> [WHAT YOU NEED TO DO]
Find and copy each line of the data that includes "register".

[[ RECORDS TO PROCESS open ]]

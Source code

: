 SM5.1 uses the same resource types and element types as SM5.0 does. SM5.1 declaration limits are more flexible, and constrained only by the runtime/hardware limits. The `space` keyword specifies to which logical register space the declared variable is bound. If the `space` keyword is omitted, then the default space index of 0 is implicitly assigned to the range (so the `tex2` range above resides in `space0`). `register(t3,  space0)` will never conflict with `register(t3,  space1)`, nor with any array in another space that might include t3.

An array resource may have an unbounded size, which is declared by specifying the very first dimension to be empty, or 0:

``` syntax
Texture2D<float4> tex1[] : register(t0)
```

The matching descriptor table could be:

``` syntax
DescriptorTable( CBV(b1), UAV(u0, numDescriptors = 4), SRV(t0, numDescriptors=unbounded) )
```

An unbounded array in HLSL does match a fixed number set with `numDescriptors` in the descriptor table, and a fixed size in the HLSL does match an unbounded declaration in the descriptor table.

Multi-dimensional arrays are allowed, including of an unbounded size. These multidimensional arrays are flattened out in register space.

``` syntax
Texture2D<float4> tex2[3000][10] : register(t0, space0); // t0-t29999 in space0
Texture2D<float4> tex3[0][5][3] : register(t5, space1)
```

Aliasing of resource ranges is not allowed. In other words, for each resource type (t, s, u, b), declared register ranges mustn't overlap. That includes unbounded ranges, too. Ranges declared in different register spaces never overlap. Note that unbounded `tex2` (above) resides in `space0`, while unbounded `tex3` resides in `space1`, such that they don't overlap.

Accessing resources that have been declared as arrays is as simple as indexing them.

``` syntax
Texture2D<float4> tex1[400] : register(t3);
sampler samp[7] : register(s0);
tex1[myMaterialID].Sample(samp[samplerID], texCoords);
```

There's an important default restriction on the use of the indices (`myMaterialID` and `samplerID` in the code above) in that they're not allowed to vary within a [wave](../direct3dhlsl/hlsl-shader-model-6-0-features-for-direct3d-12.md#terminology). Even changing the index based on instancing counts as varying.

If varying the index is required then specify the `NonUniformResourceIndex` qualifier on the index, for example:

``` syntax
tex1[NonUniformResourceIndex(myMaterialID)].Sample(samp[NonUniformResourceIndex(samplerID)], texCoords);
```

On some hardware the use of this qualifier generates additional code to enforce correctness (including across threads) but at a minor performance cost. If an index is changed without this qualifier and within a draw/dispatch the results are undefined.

[[ RECORDS TO PROCESS closed ]]

> [RESULT]
: SM5.1 uses the same resource types and element types as SM5.0 does. SM5.1 declaration limits are more flexible, and constrained only by the runtime/hardware limits. The `space` keyword specifies to which logical register space the declared variable is bound. If the `space` keyword is omitted, then the default space index of 0 is implicitly assigned to the range (so the `tex2` range above resides in `space0`). `register(t3,  space0)` will never conflict with `register(t3,  space1)`, nor with any array in another space that might include t3.
Texture2D<float4> tex1[] : register(t0)
Multi-dimensional arrays are allowed, including of an unbounded size. These multidimensional arrays are flattened out in register space.
Texture2D<float4> tex2[3000][10] : register(t0, space0); // t0-t29999 in space0
Texture2D<float4> tex3[0][5][3] : register(t5, space1)
Aliasing of resource ranges is not allowed. In other words, for each resource type (t, s, u, b), declared register ranges mustn't overlap. That includes unbounded ranges, too. Ranges declared in different register spaces never overlap. Note that unbounded `tex2` (above) resides in `space0`, while unbounded `tex3` resides in `space1`, such that they don't overlap.
Texture2D<float4> tex1[400] : register(t3);
sampler samp[7] : register(s0);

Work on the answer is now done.